Tuesday, October 02, 2007

The War: Episode 6

Ruins in Dresden 1945 (Photo: Gerhard Gronefeld)

The historical bloopers were coming fast and furious in Episode 6. It was sort of like one of those games that people play on long drives to combat boredom (or at least did in the days before SUV DVD players): counting hawks or pickups or whatever. It was so much a matter of blatant mistakes as of a number of places where I found myself thinking, "Wha...?" Maybe "groaners" would be a better word that "bloopers".
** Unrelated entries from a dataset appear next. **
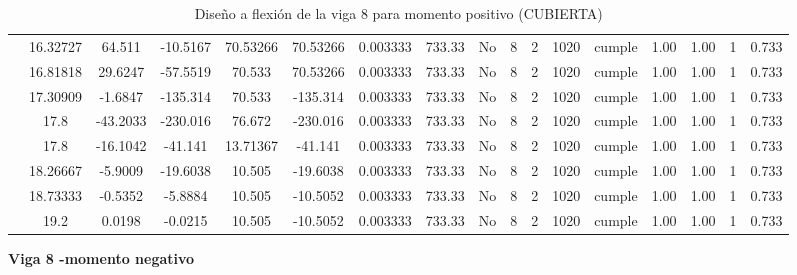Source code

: \begin{table}[H]
{\begin{tabular}{|c|c|c|c|c|c|c|c|c|c|c|c|c|c|c|c|c|}
\cline{2-17}    & 16.32727 & 64.511 & -10.5167 & 70.53266 & 70.53266 & 0.003333 & 733.33 & No  & 8   & 2   & 1020 & \cellcolor[rgb]{ .776,  .937,  .808}cumple & 1.00 & 1.00 & 1   & 0.733 \bigstrut\\
\cline{2-17}    & 16.81818 & 29.6247 & -57.5519 & 70.533 & 70.53266 & 0.003333 & 733.33 & No  & 8   & 2   & 1020 & \cellcolor[rgb]{ .776,  .937,  .808}cumple & 1.00 & 1.00 & 1   & 0.733 \bigstrut\\
\cline{2-17}    & 17.30909 & -1.6847 & -135.314 & 70.533 & -135.314 & 0.003333 & 733.33 & No  & 8   & 2   & 1020 & \cellcolor[rgb]{ .776,  .937,  .808}cumple & 1.00 & 1.00 & 1   & 0.733 \bigstrut\\
\cline{2-17}    & \cellcolor[rgb]{ .851,  .882,  .949}17.8 & -43.2033 & -230.016 & 76.672 & -230.016 & 0.003333 & 733.33 & No  & 8   & 2   & 1020 & \cellcolor[rgb]{ .776,  .937,  .808}cumple & 1.00 & 1.00 & 1   & 0.733 \bigstrut\\
\cline{2-17}    & \cellcolor[rgb]{ .851,  .882,  .949}17.8 & -16.1042 & -41.141 & 13.71367 & -41.141 & 0.003333 & 733.33 & No  & 8   & 2   & 1020 & \cellcolor[rgb]{ .776,  .937,  .808}cumple & 1.00 & 1.00 & 1   & 0.733 \bigstrut\\
\cline{2-17}    & 18.26667 & -5.9009 & -19.6038 & 10.505 & -19.6038 & 0.003333 & 733.33 & No  & 8   & 2   & 1020 & \cellcolor[rgb]{ .776,  .937,  .808}cumple & 1.00 & 1.00 & 1   & 0.733 \bigstrut\\
\cline{2-17}    & 18.73333 & -0.5352 & -5.8884 & 10.505 & -10.5052 & 0.003333 & 733.33 & No  & 8   & 2   & 1020 & \cellcolor[rgb]{ .776,  .937,  .808}cumple & 1.00 & 1.00 & 1   & 0.733 \bigstrut\\
\cline{2-17}    & 19.2 & 0.0198 & -0.0215 & 10.505 & -10.5052 & 0.003333 & 733.33 & No  & 8   & 2   & 1020 & \cellcolor[rgb]{ .776,  .937,  .808}cumple & 1.00 & 1.00 & 1   & 0.733 \bigstrut\\
\hline
\end{tabular}%



  }%
    \caption{Diseño a flexión de la viga 8 para momento positivo (CUBIERTA) }
  \label{tab:F VG8 CUB M+}%
\end{table}%
\newpage
\textbf{Viga 8 -momento negativo}
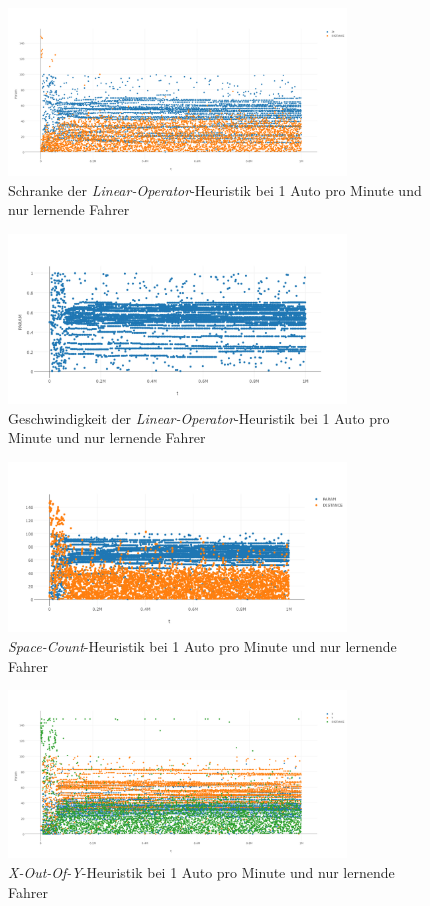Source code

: \begin{figure}[H]
	\includegraphics[width=0.8\textwidth]{analyse/JustHeuristik/1pm/linop.png}
	\caption{Schranke der \emph{Linear-Operator}-Heuristik bei 1 Auto pro Minute und nur lernende Fahrer}\label{fig:ap_jh_loz_1}
\end{figure}
\begin{figure}[H]
	\includegraphics[width=0.8\textwidth]{analyse/JustHeuristik/1pm/linopa1just.png}
	\caption{Geschwindigkeit der \emph{Linear-Operator}-Heuristik bei 1 Auto pro Minute und nur lernende Fahrer}\label{fig:ap_jh_loa_1}
\end{figure}
\begin{figure}[H]
	\includegraphics[width=0.8\textwidth]{analyse/JustHeuristik/1pm/space1just.png}
	\caption{\emph{Space-Count}-Heuristik bei 1 Auto pro Minute und nur lernende Fahrer}\label{fig:ap_jh_sc_1}
\end{figure}
\begin{figure}[H]
	\includegraphics[width=0.8\textwidth]{analyse/JustHeuristik/1pm/xy.png}
	\caption{\emph{X-Out-Of-Y}-Heuristik bei 1 Auto pro Minute und nur lernende Fahrer}\label{fig:ap_jh_xy_1}
\end{figure}
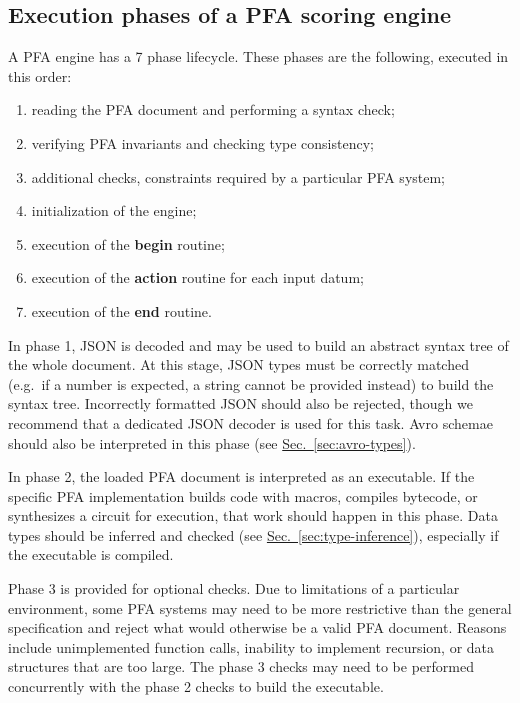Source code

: \documentclass{article}
\newcommand{\PFAc}{\ttfamily\bfseries}
\theoremstyle{definition}
\begin{document}
\hypertarget{hsec:phases}{}
\subsection{Execution phases of a PFA scoring engine}
\label{sec:phases}

A PFA engine has a 7 phase lifecycle.  These phases are the following, executed in this order:

\begin{enumerate}
\item reading the PFA document and performing a syntax check;
\item verifying PFA invariants and checking type consistency;
\item additional checks, constraints required by a particular PFA system;
\item initialization of the engine;
\item execution of the {\PFAc begin} routine;
\item execution of the {\PFAc action} routine for each input datum;
\item execution of the {\PFAc end} routine.
\end{enumerate}

In phase 1, JSON is decoded and may be used to build an abstract syntax tree of the whole document.  At this stage, JSON types must be correctly matched (e.g.\ if a number is expected, a string cannot be provided instead) to build the syntax tree.  Incorrectly formatted JSON should also be rejected, though we recommend that a dedicated JSON decoder is used for this task.  Avro schemae should also be interpreted in this phase (see \hyperlink{hsec:avro-types}{Sec.~\ref{sec:avro-types}}).

In phase 2, the loaded PFA document is interpreted as an executable.  If the specific PFA implementation builds code with macros, compiles bytecode, or synthesizes a circuit for execution, that work should happen in this phase.  Data types should be inferred and checked (see \hyperlink{hsec:type-inference}{Sec.~\ref{sec:type-inference}}), especially if the executable is compiled.

Phase 3 is provided for optional checks.  Due to limitations of a particular environment, some PFA systems may need to be more restrictive than the general specification and reject what would otherwise be a valid PFA document.  Reasons include unimplemented function calls, inability to implement recursion, or data structures that are too large.  The phase 3 checks may need to be performed concurrently with the phase 2 checks to build the executable.
\end{document}
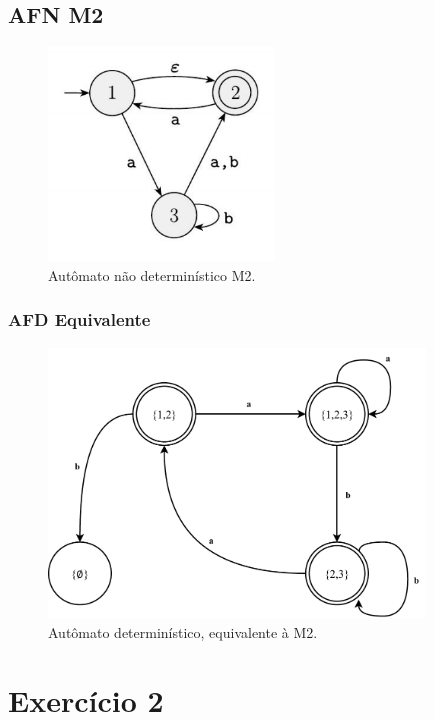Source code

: \documentclass[a4paper, 12pt]{article}
\begin{document}
\newpage

\subsection{AFN M2}

\begin{figure}[!ht]
    \centering
    \includegraphics[width=6cm]{./imgs/task-1-afn2.png}
    \caption{Autômato não determinístico M2.}
    \label{fig:afn2}
\end{figure}

\subsubsection{AFD Equivalente}

\begin{figure}[!ht]
    \centering
    \includegraphics[width=10cm]{./imgs/afd-2.pdf}
    \caption{Autômato determinístico, equivalente à M2.}
    \label{fig:afd2}
\end{figure}

\newpage
\section{Exercício 2}
\end{document}
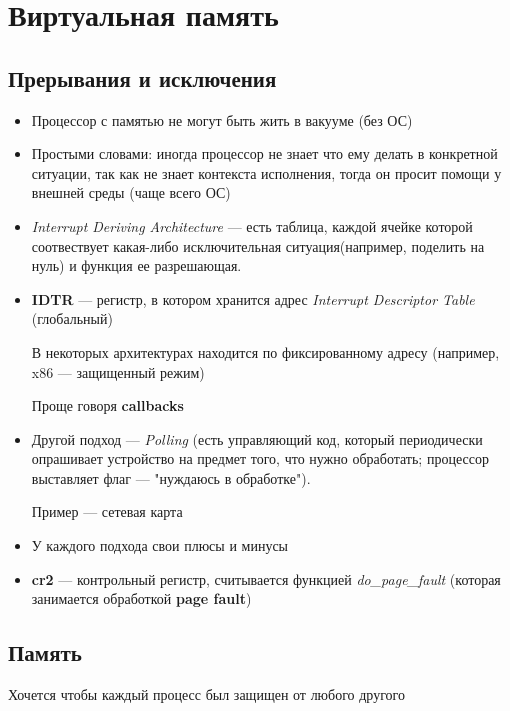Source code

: \documentclass[../../lectures.tex]{subfiles}
\begin{document}
\chapter{Виртуальная память}

\section{Прерывания и исключения}
\begin{itemize}
    \item Процессор с памятью не могут быть жить в вакууме (без ОС)
    \item Простыми словами: иногда процессор не знает что ему делать 
          в конкретной ситуации, так как не знает контекста исполнения, 
          тогда он просит помощи у внешней среды (чаще всего ОС)
    \item \emph{Interrupt Deriving Architecture} --- есть таблица, каждой ячейке 
          которой соотвествует какая-либо исключительная ситуация(например, 
          поделить на нуль) и функция ее разрешающая.
    \item \textbf{IDTR} --- регистр, в котором хранится адрес 
          \emph{Interrupt Descriptor Table} (глобальный)

          В некоторых архитектурах находится по фиксированному адресу 
          (например, x86 --- защищенный режим)

          Проще говоря \textbf{callbacks}

    \item Другой подход --- \emph{Polling} (есть управляющий код, 
          который периодически опрашивает устройство на предмет того,
          что нужно обработать; процессор выставляет флаг --- 
          "нуждаюсь в обработке"). 
          
          Пример --- сетевая карта

    \item У каждого подхода свои плюсы и минусы

    \item \textbf{cr2} --- контрольный регистр, считывается функцией \emph{do\_page\_fault} 
          (которая занимается обработкой \textbf{page fault})
\end{itemize}

\newpage
\section{Память}
Хочется чтобы каждый процесс был защищен от любого другого
\end{document}
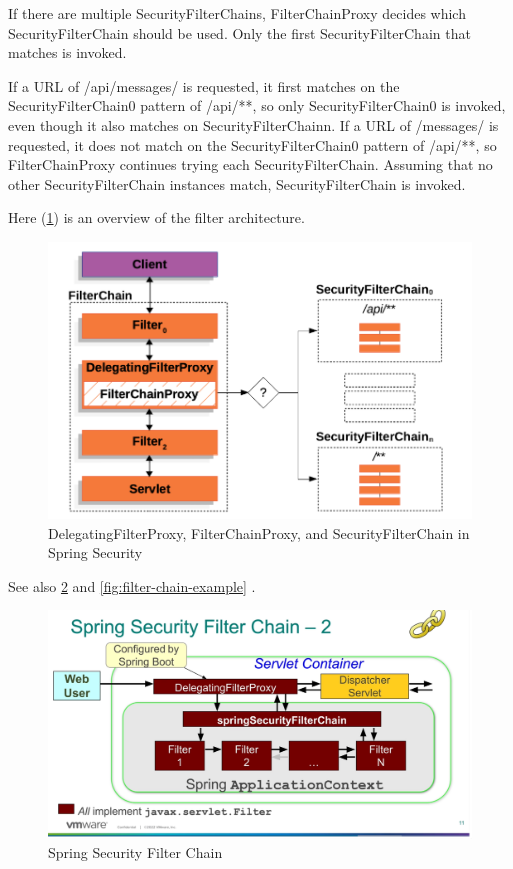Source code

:\documentclass{scrartcl}
\begin{document}
If there are multiple SecurityFilterChains, FilterChainProxy decides which SecurityFilterChain should be used. Only the first SecurityFilterChain that matches is invoked.

If a URL of /api/messages/ is requested, it first matches on the SecurityFilterChain0 pattern of /api/**, so only SecurityFilterChain0 is invoked, even though it also matches on SecurityFilterChainn. If a URL of /messages/ is requested, it does not match on the SecurityFilterChain0 pattern of /api/**, so FilterChainProxy continues trying each SecurityFilterChain. Assuming that no other SecurityFilterChain instances match, SecurityFilterChain is invoked.

Here (\ref{fig:filters}) is an overview of the filter architecture.

\begin{figure}[h!]
    \centering
    \includegraphics[width=1\linewidth]{filters}
    \caption{DelegatingFilterProxy, FilterChainProxy, and SecurityFilterChain in Spring Security }
    \label{fig:filters}
\end{figure}

See also \ref{fig:filter-chain} and \ref{fig:filter-chain-example}
.
\begin{figure}[h]
    \centering
    \includegraphics[width=1\linewidth]{filter-chain}
    \caption{Spring Security Filter Chain}
    \label{fig:filter-chain}
\end{figure}
\end{document}
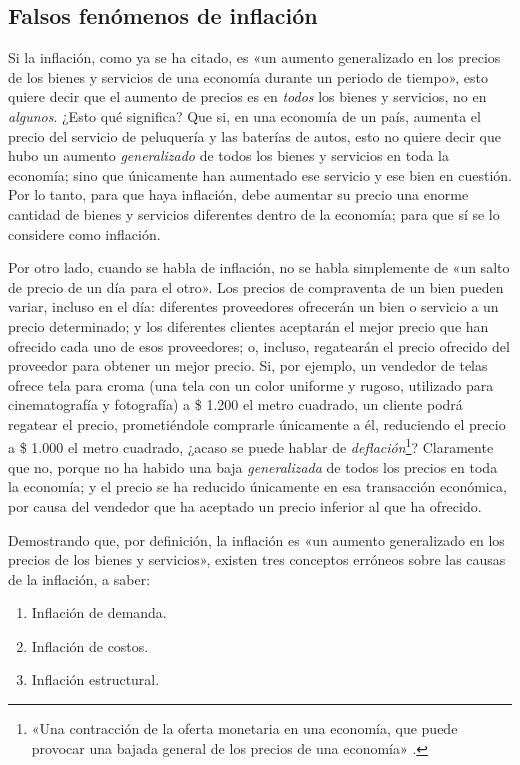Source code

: \documentclass[12pt,a4paper,twoside]{book}
\begin{document}
\subsection{Falsos fenómenos de inflación}
Si la inflación, como ya se ha citado, es «un aumento generalizado en los precios de los bienes y servicios de una economía durante un periodo de tiempo», esto quiere decir que el aumento de precios es en \textit{todos} los bienes y servicios, no en \textit{algunos}. ¿Esto qué significa? Que si, en una economía de un país, aumenta el precio del servicio de peluquería y las baterías de autos, esto no quiere decir que hubo un aumento \textit{generalizado} de todos los bienes y servicios en toda la economía; sino que únicamente han aumentado ese servicio y ese bien en cuestión. Por lo tanto, para que haya inflación, debe aumentar su precio una enorme cantidad de bienes y servicios diferentes dentro de la economía; para que sí se lo considere como inflación.

Por otro lado, cuando se habla de inflación, no se habla simplemente de «un salto de precio de un día para el otro». Los precios de compraventa de un bien pueden variar, incluso en el día: diferentes proveedores ofrecerán un bien o servicio a un precio determinado; y los diferentes clientes aceptarán el mejor precio que han ofrecido cada uno de esos proveedores; o, incluso, regatearán el precio ofrecido del proveedor para obtener un mejor precio. Si, por ejemplo, un vendedor de telas ofrece tela para croma (una tela con un color uniforme y rugoso, utilizado para cinematografía y fotografía) a \$ 1.200 el metro cuadrado, un cliente podrá regatear el precio, prometiéndole comprarle únicamente a él, reduciendo el precio a \$ 1.000 el metro cuadrado, ¿acaso se puede hablar de \textit{deflación}\footnote{«Una contracción de la oferta monetaria en una economía, que puede provocar una bajada general de los precios de una economía» \cite{epedia:deflac}.}? Claramente que no, porque no ha habido una baja \textit{generalizada} de todos los precios en toda la economía; y el precio se ha reducido únicamente en esa transacción económica, por causa del vendedor que ha aceptado un precio inferior al que ha ofrecido.

Demostrando que, por definición, la inflación es «un aumento generalizado en los precios de los bienes y servicios», existen tres conceptos erróneos sobre las causas de la inflación, a saber:

\begin{enumerate}
\item Inflación de demanda.
\item Inflación de costos.
\item Inflación estructural.
\end{enumerate}
\end{document}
In the opening segment, one of the interviewees from Connecticut, Joseph Vaghi, tells about talking to a German prisoner in his mid-20s who asked him where he was from. As they talked, the German knew geographical details of the area that surprised the American. As they were talking, I thought about how my father as a young man worked in Connecticut in the summers during the late 1930s tapping maple trees to collect syrup. He said that there were some Germans working there who had to go back to Germany at some point to enter the service. (All young German men were subject to the draft.) So I thought, oh, maybe this guy was working in Connecticut before the war.

Oh, no, the German told the American that he knew all that because he had been trained in a school for administrators of future American "territories". Say what?!?

Now, there is an awful lot about the Third Reich I don't know. And I would be curious if anyone has some more specific reference about such a thing. But I have read a fair amount about German policies toward administering conquered territories and also about their Fifth Column (espionage) efforts in the United States. And it just seems unlikely in the extreme that there was any program to train "administrators" for future American "territories".

This is where a little bit of analytical commentary would have been useful if they were going to use stories like that, because many viewers hearing that will assume it's a fact. I'm tempted to quote Rummy on "unknowns" here, but I would be astonished to find out that any such thing existed in any form. Hitler envisioned making America a subordinate power, at the least, in a future world run by the Axis. But he was far to fixated on conquering Russia and killing Jews in Europe to worry about designing territorial administrations for North America.

There are several possibilities for that tale, which I would list in order of descending probability as follows: the German soldier had actually been in Connecticut (the American said he spoke "accent-free" English); the German had been trained in intelligence operations for possible infiltration to the US; the American had mixed his memory of the conversation with reports about the "geopolitical" studies in Germany, featured in one of Frank Capra's wartime "Why We Fight" films; the German had studied geography in college; and, he was actually being trained as an "administrator" for conquered Connecticut.

Certainly this kind of obscure claim is something that requires further explanation than just to be tossed out there into the stream of war folklore.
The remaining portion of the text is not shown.